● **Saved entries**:
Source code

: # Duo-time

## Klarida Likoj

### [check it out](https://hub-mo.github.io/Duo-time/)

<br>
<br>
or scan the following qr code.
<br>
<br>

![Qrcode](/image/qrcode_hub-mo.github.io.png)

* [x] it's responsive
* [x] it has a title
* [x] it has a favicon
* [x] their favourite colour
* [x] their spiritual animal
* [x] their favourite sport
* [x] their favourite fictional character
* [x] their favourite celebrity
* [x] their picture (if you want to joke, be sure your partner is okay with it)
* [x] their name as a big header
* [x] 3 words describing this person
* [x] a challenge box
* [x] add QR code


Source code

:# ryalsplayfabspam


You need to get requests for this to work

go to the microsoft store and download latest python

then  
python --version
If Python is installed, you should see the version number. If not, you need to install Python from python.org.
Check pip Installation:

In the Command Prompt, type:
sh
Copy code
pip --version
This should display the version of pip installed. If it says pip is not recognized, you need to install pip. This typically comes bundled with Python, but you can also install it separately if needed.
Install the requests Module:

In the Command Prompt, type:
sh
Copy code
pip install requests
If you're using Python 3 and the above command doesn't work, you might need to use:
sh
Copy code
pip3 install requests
* * *
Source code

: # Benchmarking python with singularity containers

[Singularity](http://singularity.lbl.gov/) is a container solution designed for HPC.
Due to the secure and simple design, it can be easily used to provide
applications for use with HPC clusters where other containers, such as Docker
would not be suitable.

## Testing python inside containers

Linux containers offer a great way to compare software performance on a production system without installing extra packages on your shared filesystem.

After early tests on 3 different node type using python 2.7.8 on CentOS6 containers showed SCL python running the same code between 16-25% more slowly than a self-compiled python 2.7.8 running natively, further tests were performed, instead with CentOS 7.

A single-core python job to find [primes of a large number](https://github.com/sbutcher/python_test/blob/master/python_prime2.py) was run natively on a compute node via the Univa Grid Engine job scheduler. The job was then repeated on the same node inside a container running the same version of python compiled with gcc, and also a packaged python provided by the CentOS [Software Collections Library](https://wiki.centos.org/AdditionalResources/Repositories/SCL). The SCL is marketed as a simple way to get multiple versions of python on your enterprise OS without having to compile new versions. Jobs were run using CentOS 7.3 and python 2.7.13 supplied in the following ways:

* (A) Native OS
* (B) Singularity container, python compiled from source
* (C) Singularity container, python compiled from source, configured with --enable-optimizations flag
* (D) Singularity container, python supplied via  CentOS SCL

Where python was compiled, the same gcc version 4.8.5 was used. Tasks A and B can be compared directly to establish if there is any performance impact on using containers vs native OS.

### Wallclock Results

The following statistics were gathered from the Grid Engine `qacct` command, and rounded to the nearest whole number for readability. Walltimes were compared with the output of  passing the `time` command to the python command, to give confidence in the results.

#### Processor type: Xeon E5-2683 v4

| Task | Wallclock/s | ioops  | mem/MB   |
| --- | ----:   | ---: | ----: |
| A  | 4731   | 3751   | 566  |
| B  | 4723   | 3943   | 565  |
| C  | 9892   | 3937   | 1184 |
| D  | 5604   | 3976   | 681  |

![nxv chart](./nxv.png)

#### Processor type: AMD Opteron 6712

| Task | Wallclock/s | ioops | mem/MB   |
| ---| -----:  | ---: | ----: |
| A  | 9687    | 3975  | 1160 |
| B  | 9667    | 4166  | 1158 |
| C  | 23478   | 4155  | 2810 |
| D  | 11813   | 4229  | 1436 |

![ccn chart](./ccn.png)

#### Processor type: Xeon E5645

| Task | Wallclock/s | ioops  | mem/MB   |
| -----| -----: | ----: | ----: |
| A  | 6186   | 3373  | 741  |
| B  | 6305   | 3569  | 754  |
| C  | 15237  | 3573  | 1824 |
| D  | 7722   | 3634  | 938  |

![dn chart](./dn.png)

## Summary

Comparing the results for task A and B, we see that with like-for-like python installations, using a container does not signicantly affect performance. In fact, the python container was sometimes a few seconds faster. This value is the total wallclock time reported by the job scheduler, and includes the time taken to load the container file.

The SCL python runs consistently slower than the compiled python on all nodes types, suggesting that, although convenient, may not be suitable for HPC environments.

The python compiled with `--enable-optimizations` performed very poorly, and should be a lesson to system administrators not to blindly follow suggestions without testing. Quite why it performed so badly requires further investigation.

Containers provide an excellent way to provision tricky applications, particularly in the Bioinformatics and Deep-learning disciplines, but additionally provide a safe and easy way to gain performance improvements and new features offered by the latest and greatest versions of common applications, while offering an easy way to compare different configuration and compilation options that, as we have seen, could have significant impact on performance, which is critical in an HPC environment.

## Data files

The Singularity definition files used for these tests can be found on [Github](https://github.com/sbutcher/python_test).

● **HOW TO COMPLETE THIS TASK**: Every line above from the line with "favourite fictional character" to the line with "pip --version", both included, must be reproduced exactly, and no other line may appear.

● **SOLVED PROBLEM**:
* [x] their favourite fictional character
* [x] their favourite celebrity
* [x] their picture (if you want to joke, be sure your partner is okay with it)
* [x] their name as a big header
* [x] 3 words describing this person
* [x] a challenge box
* [x] add QR code


Source code

:# ryalsplayfabspam


You need to get requests for this to work

go to the microsoft store and download latest python

then  
python --version
If Python is installed, you should see the version number. If not, you need to install Python from python.org.
Check pip Installation:

In the Command Prompt, type:
sh
Copy code
pip --version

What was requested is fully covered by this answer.